Apply Corollary 5.6 with the test functions \(\tilde{f}\) defined by

$$\begin{aligned} \tilde{f} ({\varvec{u}}, \Gamma (g,\omega )) = f(\Gamma (g, \varphi ({\varvec{u}}, \omega ))) . \end{aligned}$$
(5.47)

\(\square \)

6 Random defects

Spherical averages were used in [17] and [19] to establish the limit distribution for the free path length in crystals and quasicrystals, respectively. The plan for the remainder of this paper is to explain how spherical averages on marked lattices can be exploited to yield the path length distribution for crystals with random defects. The idea is to start with a perfect crystal, whose scatterers are located at the vertices of an affine Euclidean lattice \({\mathcal {L}}=\mathbb {Z}^d (\mathbbm {1},{\varvec{\xi }})M\), and then remove or shift each lattice point with a given probability. This can be encoded by a marking of \({\mathcal {L}}\) as follows. The set of marks is \(Y=\{0,1\} \times {\mathbb {R}}^d\), where the first coordinate describes the absence or presence of a lattice point, and the second its relative shift measured in units of \(r=\mathrm {e}^{-t}\). The corresponding marking is denoted by \(\omega =(a,{\varvec{z}})\) with \(a:{\mathbb {Z}}^d \rightarrow \{0,1\}\) and \({\varvec{z}}:{\mathbb {Z}}^d \rightarrow {\mathbb {R}}^d\).
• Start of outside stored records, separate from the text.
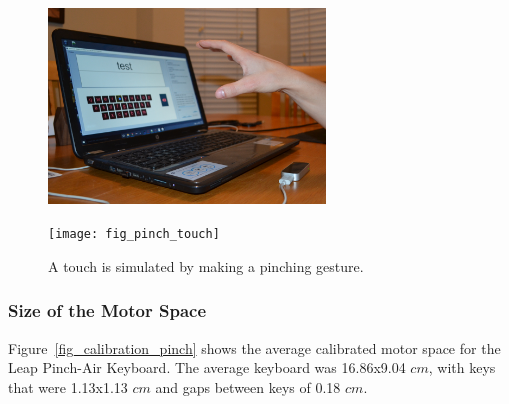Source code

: \begin{figure}[h]
	\centering
	\begin{minipage}[t]{5.8in}
		\begin{minipage}[t]{2.85in}
			\includegraphics[width=2.9in]{fig_pinch_hover}
		\end{minipage}
		\begin{minipage}[t]{2.9in}
			\texttt{[image: fig\_pinch\_touch]}
		\end{minipage}
	\end{minipage}
	\caption[Leap Pinch-Air Word Separation]{A touch is simulated by making a pinching gesture.}
	\label{pinch_press_comparison}
\end{figure}

\subsubsection{Size of the Motor Space}
Figure~\ref{fig_calibration_pinch} shows the average calibrated motor space for the Leap Pinch-Air Keyboard. The average keyboard was 16.86x9.04 $cm$, with keys that were 1.13x1.13 $cm$ and gaps between keys of 0.18 $cm$.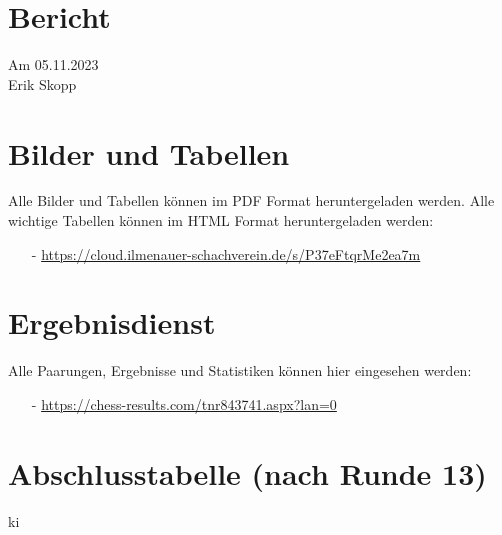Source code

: \documentclass[a4paper,ngerman]{tui-algo-seminar}
\title{\inhalt}
\author{Erik Skopp}
\newcommand{\inhalt}{1. Ilmenauer Nikolaus Blitz 2023}
\begin{document}
	
	\maketitle
	\thispagestyle{plain} %
	\begin{abstract}
		Bericht: \inhalt.\\
		Das erste Nikolaus Blitzturnier des Ilmenauer Schachverein fand am 08.12.2023 
	\end{abstract}
	
	\section{Bericht}
	Am 05.11.2023 \\
	
	
	Erik Skopp
	
	
	\section{Bilder und Tabellen}
	Alle Bilder und Tabellen können im PDF Format heruntergeladen werden. Alle wichtige Tabellen können im HTML Format heruntergeladen werden: \\
	\begin{itemize}
		\item[-] \url{https://cloud.ilmenauer-schachverein.de/s/P37eFtqrMe2ea7m}
	\end{itemize}
	
	\section{Ergebnisdienst}
	Alle Paarungen, Ergebnisse und Statistiken können hier eingesehen werden: 
	\begin{itemize}
		\item[-]
		\url{https://chess-results.com/tnr843741.aspx?lan=0}
	\end{itemize}
	
\section{Abschlusstabelle (nach Runde 13)}
ki
	
	
\end{document}
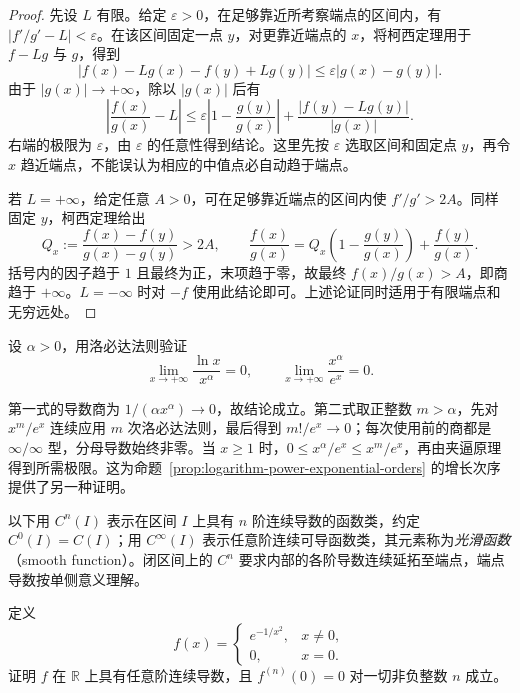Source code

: \documentclass[UTF8,12pt,a4paper,fontset=fandol]{ctexbook}
\begin{document}
\begin{proof}
先设 $L$ 有限。给定 $\varepsilon>0$，在足够靠近所考察端点的区间内，有 $|f'/g'-L|<\varepsilon$。在该区间固定一点 $y$，对更靠近端点的 $x$，将柯西定理用于 $f-Lg$ 与 $g$，得到
\[
    |f(x)-Lg(x)-f(y)+Lg(y)|
    \leq\varepsilon|g(x)-g(y)|.
\]
由于 $|g(x)|\to+\infty$，除以 $|g(x)|$ 后有
\[
    \left|\frac{f(x)}{g(x)}-L\right|
    \leq\varepsilon\left|1-\frac{g(y)}{g(x)}\right|
       +\frac{|f(y)-Lg(y)|}{|g(x)|}.
\]
右端的极限为 $\varepsilon$，由 $\varepsilon$ 的任意性得到结论。这里先按 $\varepsilon$ 选取区间和固定点 $y$，再令 $x$ 趋近端点，不能误认为相应的中值点必自动趋于端点。

若 $L=+\infty$，给定任意 $A>0$，可在足够靠近端点的区间内使 $f'/g'>2A$。同样固定 $y$，柯西定理给出
\[
    Q_x:=\frac{f(x)-f(y)}{g(x)-g(y)}>2A,
    \qquad
    \frac{f(x)}{g(x)}
    =Q_x\left(1-\frac{g(y)}{g(x)}\right)+\frac{f(y)}{g(x)}.
\]
括号内的因子趋于 $1$ 且最终为正，末项趋于零，故最终 $f(x)/g(x)>A$，即商趋于 $+\infty$。$L=-\infty$ 时对 $-f$ 使用此结论即可。上述论证同时适用于有限端点和无穷远处。
\end{proof}

\begin{example}
\label{ex:lhopital-growth-rates}
设 $\alpha>0$，用洛必达法则验证
\[
    \lim_{x\to+\infty}\frac{\ln x}{x^\alpha}=0,
    \qquad
    \lim_{x\to+\infty}\frac{x^\alpha}{e^x}=0.
\]
\end{example}

\begin{solve}
第一式的导数商为 $1/(\alpha x^\alpha)\to0$，故结论成立。第二式取正整数 $m>\alpha$，先对 $x^m/e^x$ 连续应用 $m$ 次洛必达法则，最后得到 $m!/e^x\to0$；每次使用前的商都是 $\infty/\infty$ 型，分母导数始终非零。当 $x\geq1$ 时，$0\leq x^\alpha/e^x\leq x^m/e^x$，再由夹逼原理得到所需极限。这为命题~\ref{prop:logarithm-power-exponential-orders} 的增长次序提供了另一种证明。
\end{solve}

以下用 $C^n(I)$ 表示在区间 $I$ 上具有 $n$ 阶连续导数的函数类，约定 $C^0(I)=C(I)$；用 $C^\infty(I)$ 表示任意阶连续可导函数类，其元素称为\emph{光滑函数}（smooth function）。闭区间上的 $C^n$ 要求内部的各阶导数连续延拓至端点，端点导数按单侧意义理解。

\begin{example}
\label{ex:smooth-flat-exponential-function}
定义
\[
    f(x)=
    \begin{cases}
        e^{-1/x^2},&x\neq0,\\
        0,&x=0.
    \end{cases}
\]
证明 $f$ 在 $\mathbb{R}$ 上具有任意阶连续导数，且 $f^{(n)}(0)=0$ 对一切非负整数 $n$ 成立。
\end{example}
\end{document}
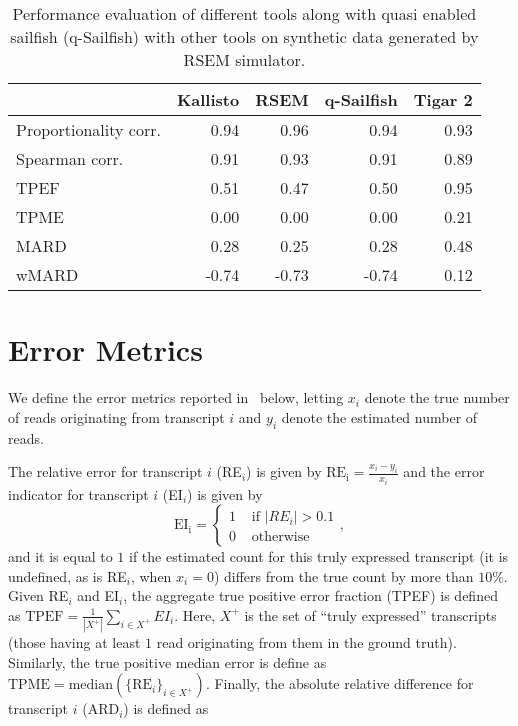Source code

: \begin{table*}[hbtp]
\centering
\caption{Performance evaluation of different tools along with quasi enabled sailfish (q-Sailfish) with other tools on synthetic data generated by RSEM simulator.}
\label{tab:quant_perf_tpm_rsem}
\begin{tabulary}{2cm}{lrrrr}
\toprule	
{} &  Kallisto &  RSEM &  q-Sailfish &  Tigar 2 \\
\midrule
Proportionality corr. &0.94 &          0.96 &              0.94 &   0.93 \\
Spearman corr.        &0.91 &          0.93 &              0.91 &   0.89 \\
TPEF 		      &0.51 &          0.47 &              0.50 &   0.95 \\
TPME 		      &0.00 &          0.00 &              0.00 &   0.21 \\
MARD    	      &0.28 &          0.25 &              0.28 &   0.48 \\
wMARD 		      &-0.74 &         -0.73 &             -0.74 &   0.12 \\
\bottomrule
\end{tabulary}
\end{table*}

\section{Error Metrics}
\label{subsec:error_def}

We define the error metrics reported in~ below, letting $x_i$ denote the true number of reads originating from transcript $i$ and $y_i$ denote the estimated number of reads.

The relative error for transcript $i$ (RE$_i$) is given by $\mathrm{RE_i} = \frac{x_i - y_i}{x_i}$ and the error indicator for transcript $i$ (EI$_i$) is given by
%
\begin{equation}
  \mathrm{EI_i} =
  \begin{cases}
    1 & \text{ if } \left|RE_i\right| > 0.1 \\
    0 & \text{ otherwise }
  \end{cases},
  \label{eqn:tpeii}
\end{equation}
%
and it is equal to $1$ if the estimated count for this truly expressed transcript (it is undefined, as is RE$_i$, when $x_i = 0$) differs from the true count by more than $10\%$.  Given RE$_i$ and EI$_i$, the aggregate true positive error fraction (TPEF) is defined as $\text{TPEF} = \frac{1}{\left|X^{+}\right|}  \sum_{i \in X^{+}} EI_i$. Here, $X^{+}$ is the set of ``truly expressed'' transcripts (those having at least $1$ read originating from them in the ground truth).  Similarly, the true positive median error is define as $\text{TPME} = \text{median}\left(\{\text{RE}_i\}_{i \in X^{+}}\right)$.
Finally, the absolute relative difference for transcript $i$ (ARD$_i$) is defined as

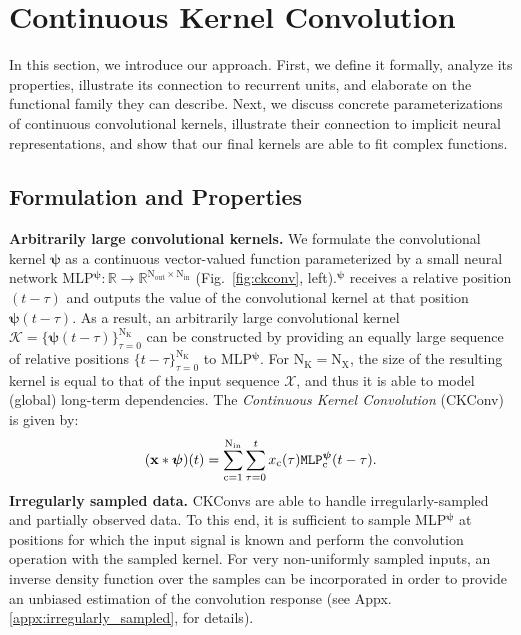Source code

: \documentclass{article}
\def\gK{{\mathcal{K}}}
\def\gX{{\mathcal{X}}}
\def\sR{{\mathbb{R}}}
\renewcommand{\vec}[1]{\ensuremath{\mathbf{\MakeLowercase{{#1}}}}}
\newcommand{\xv}{\vec{x}}
\def\ct{\mathrm{c}}
\def\Nt{\mathrm{N}}
\def\Kt{\mathrm{K}}
\def\Xt{\mathrm{X}}
\def\gK{{\mathcal{K}}}
\def\gX{{\mathcal{X}}}
\def\sR{{\mathbb{R}}}
\newcommand{\mlp}{{\btt MLP}}
\begin{document}
\section{Continuous Kernel Convolution}\label{sec:continuous_kernel_conv}
\vspace{-2mm}
In this section, we introduce our approach. First, we define it formally, analyze its properties, illustrate its connection to recurrent units, and elaborate on the functional family they can describe. Next, we discuss concrete parameterizations of continuous convolutional kernels, illustrate their connection to implicit neural representations, and show that our final kernels are able to fit complex functions.
\vspace{-2mm}
\subsection{Formulation and Properties}\label{sec:overview}
\vspace{-2mm}
\textbf{Arbitrarily large convolutional kernels.} We formulate the convolutional kernel $\boldsymbol{\psi}$ as a continuous vector-valued function parameterized by a small neural network \mlp$^{\boldsymbol{\psi}}: \sR \rightarrow \sR^{\Nt_{\mathrm{out}} \times \Nt_{\mathrm{in}}}$ (Fig.~\ref{fig:ckconv}, left).\break \mlp$^{\boldsymbol{\psi}}$ receives a relative position $(t {-}\tau)$ and outputs the value of the convolutional kernel at that position $\boldsymbol{\psi}(t {-} \tau)$. As a result, an arbitrarily large convolutional kernel $\gK {=} \{\boldsymbol{\psi}(t {-} \tau)\}_{\tau {=} 0}^{\Nt_{\Kt}}$ can be constructed by providing an equally large sequence of relative positions $\{ t {-} \tau \}_{\tau = 0}^{\Nt_{\Kt}}$ to \mlp$^{\boldsymbol{\psi}}$.
For $\Nt_{\Kt} {=} \Nt_{\Xt}$, the size of the resulting kernel is equal to that of the input sequence $\gX$, and thus it is able to model (global) long-term dependencies.
The \textit{Continuous Kernel Convolution} (CKConv) is given by:
\begin{equation}
\setlength{\abovedisplayskip}{2pt}
\setlength{\belowdisplayskip}{3pt}
    (\xv * \boldsymbol{\psi}) (t) = \sum_{\ct = 1}^{\Nt_{\mathrm{in}}} \sum_{\tau = 0}^{t} x_{\ct}(\tau) \texttt{MLP}^{\boldsymbol{\psi}}_{\ct}(t - \tau).
\end{equation}
\textbf{Irregularly sampled data.} CKConvs are able to handle irregularly-sampled and partially observed data. To this end, it is sufficient to sample \mlp$^{\boldsymbol{\psi}}$ at positions for which the input signal is known and perform the convolution operation with the sampled kernel. For very non-uniformly sampled inputs, an inverse density function over the samples can be incorporated in order to provide an unbiased estimation of the convolution response (see Appx. \ref{appx:irregularly_sampled}, \citet{wu2019pointconv} for details). 
\end{document}
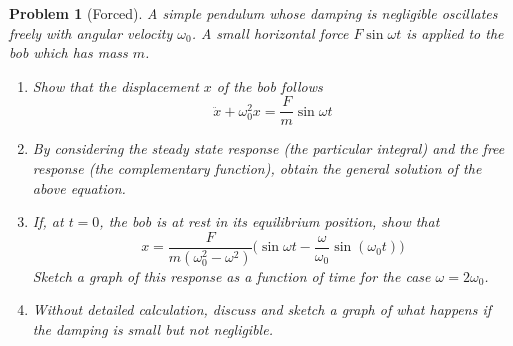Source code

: \documentclass[a4paper]{article}
\theoremstyle{new}
\newtheorem{qns}{Problem}[section]
\begin{document}
\begin{qns}[Forced]
A simple pendulum whose damping is negligible oscillates freely with angular velocity $\omega_0$. A small horizontal force $F\sin\omega t$ is applied to the bob which has mass $m$.
\begin{enumerate}[label=(\alph*)]
    \item Show that the displacement $x$ of the bob follows
    $$\ddot{x}+\omega_0^2x=\frac{F}{m}\sin\omega t$$
    \item By considering the steady state response (the particular integral) and the free response (the complementary function), obtain the general solution of the above equation.
    \item If, at $t = 0$, the bob is at rest in its equilibrium position, show that
    $$x=\frac{F}{m(\omega_0^2-\omega^2)}\bigg(\sin\omega t-\frac{\omega}{\omega_0}\sin(\omega_0t)\bigg)$$
    Sketch a graph of this response as a function of time for the case $\omega=2\omega_0$.
    \item Without detailed calculation, discuss and sketch a graph of what happens if the damping is
small but not negligible.
\end{enumerate}
\end{qns}
\end{document}
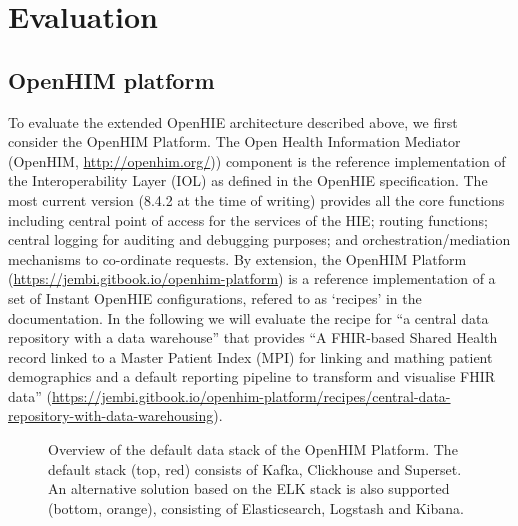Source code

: \documentclass[
  authoryear]{elsarticle}
\begin{document}
\section{Evaluation}\label{evaluation}

\subsection{OpenHIM platform}\label{openhim-platform}

To evaluate the extended OpenHIE architecture described above, we first
consider the OpenHIM Platform. The Open Health Information Mediator
(OpenHIM, \href{OpenHIMhttp://openhim.org/}{http://openhim.org/}))
component is the reference implementation of the Interoperability Layer
(IOL) as defined in the OpenHIE specification. The most current version
(8.4.2 at the time of writing) provides all the core functions including
central point of access for the services of the HIE; routing functions;
central logging for auditing and debugging purposes; and
orchestration/mediation mechanisms to co-ordinate requests. By
extension, the OpenHIM Platform
(\url{https://jembi.gitbook.io/openhim-platform}) is a reference
implementation of a set of Instant OpenHIE configurations, refered to as
`recipes' in the documentation. In the following we will evaluate the
recipe for ``a central data repository with a data warehouse'' that
provides ``A FHIR-based Shared Health record linked to a Master Patient
Index (MPI) for linking and mathing patient demographics and a default
reporting pipeline to transform and visualise FHIR data''
(\url{https://jembi.gitbook.io/openhim-platform/recipes/central-data-repository-with-data-warehousing}).

\begin{figure}


\caption{\label{fig-openhim-platform}Overview of the default data stack
of the OpenHIM Platform. The default stack (top, red) consists of Kafka,
Clickhouse and Superset. An alternative solution based on the ELK stack
is also supported (bottom, orange), consisting of Elasticsearch,
Logstash and Kibana.}

\end{figure}%
\end{document}
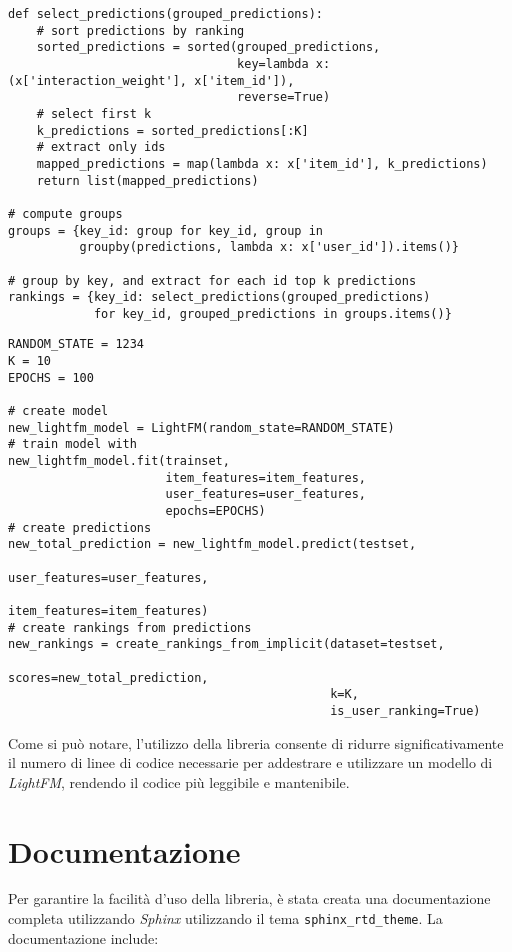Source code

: \begin{lstlisting}[caption=esempio di utilizzo completo della libreria \textit{LightFM}]
def select_predictions(grouped_predictions):
    # sort predictions by ranking
    sorted_predictions = sorted(grouped_predictions, 
                                key=lambda x: (x['interaction_weight'], x['item_id']), 
                                reverse=True)
    # select first k
    k_predictions = sorted_predictions[:K]
    # extract only ids
    mapped_predictions = map(lambda x: x['item_id'], k_predictions)
    return list(mapped_predictions)

# compute groups
groups = {key_id: group for key_id, group in 
          groupby(predictions, lambda x: x['user_id']).items()}

# group by key, and extract for each id top k predictions
rankings = {key_id: select_predictions(grouped_predictions)
            for key_id, grouped_predictions in groups.items()}
\end{lstlisting}

\begin{lstlisting}[caption=esempio di utilizzo del modello \texttt{LightFM} libreria]
RANDOM_STATE = 1234
K = 10
EPOCHS = 100

# create model
new_lightfm_model = LightFM(random_state=RANDOM_STATE)
# train model with
new_lightfm_model.fit(trainset, 
                      item_features=item_features,
                      user_features=user_features, 
                      epochs=EPOCHS)
# create predictions
new_total_prediction = new_lightfm_model.predict(testset, 
                                                 user_features=user_features,
                                                 item_features=item_features)
# create rankings from predictions
new_rankings = create_rankings_from_implicit(dataset=testset,
                                             scores=new_total_prediction, 
                                             k=K, 
                                             is_user_ranking=True)
\end{lstlisting}

Come si può notare, l'utilizzo della libreria consente di ridurre significativamente il numero di linee di codice necessarie per addestrare e utilizzare un modello di \textit{LightFM}, rendendo il codice più leggibile e mantenibile.

\section{Documentazione}
Per garantire la facilità d'uso della libreria, è stata creata una documentazione completa utilizzando \textit{Sphinx} utilizzando il tema \texttt{sphinx\_rtd\_theme}. La documentazione include:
The defect affine lattice is thus

$$\begin{aligned} \left\{ ({\varvec{m}}+{\varvec{\xi }})M + r {\varvec{z}}({\varvec{m}}) : {\varvec{m}}\in {\mathbb {Z}}^d \text { s.t. } a({\varvec{m}})=1 \right\} . \end{aligned}$$
(6.1)

In the case when \({\varvec{\xi }}\in {\mathbb {Z}}^d\), it is natural to shift the above point set by \(-r{\varvec{z}}(-{\varvec{\xi }})\) so that the shifted set contains the origin. To unify notation, let us therefore define the field \({\varvec{z}}_{\varvec{\xi }}\) by

$$\begin{aligned} {\varvec{z}}_{\varvec{\xi }}({\varvec{m}})= {\left\{ \begin{array}{ll} {\varvec{z}}({\varvec{m}})-{\varvec{z}}(-{\varvec{\xi }}) &{} \left( {\varvec{\xi }}\in {\mathbb {Z}}^d \right) \\ {\varvec{z}}({\varvec{m}}) &{} ({\varvec{\xi }}\notin {\mathbb {Z}}^d). \end{array}\right. } \end{aligned}$$
(6.2)

In fact, for our application to the Lorentz gas, it will be convenient to shift the point set by a more general vector \(r{\varvec{\beta }}\), where \({\varvec{\beta }}\) is a fixed bounded continuous function \(U\rightarrow {\mathbb {R}}^d\); we denote the shifted set (for all \({\varvec{\xi }}\in {\mathbb {R}}^d\)) by

$$\begin{aligned} \widetilde{{\mathcal {P}}}_{r,{\varvec{u}}}= \left\{ ({\varvec{m}}+{\varvec{\xi }})M + r \left[ {\varvec{z}}_{\varvec{\xi }}({\varvec{m}})-{\varvec{\beta }}({\varvec{u}})\right] : {\varvec{m}}\in {\mathbb {Z}}^d \text { s.t. } a({\varvec{m}})=1 \right\} . \end{aligned}$$
(6.3)

As in the case of lattices (4.8), we are interested in the rotated-stretched point set \({\mathcal {P}}_{t,{\varvec{u}}}=\widetilde{{\mathcal {P}}}_{r,{\varvec{u}}} E({\varvec{u}})\Phi ^t\), which reads explicitly (for \(r=\mathrm {e}^{-t}\))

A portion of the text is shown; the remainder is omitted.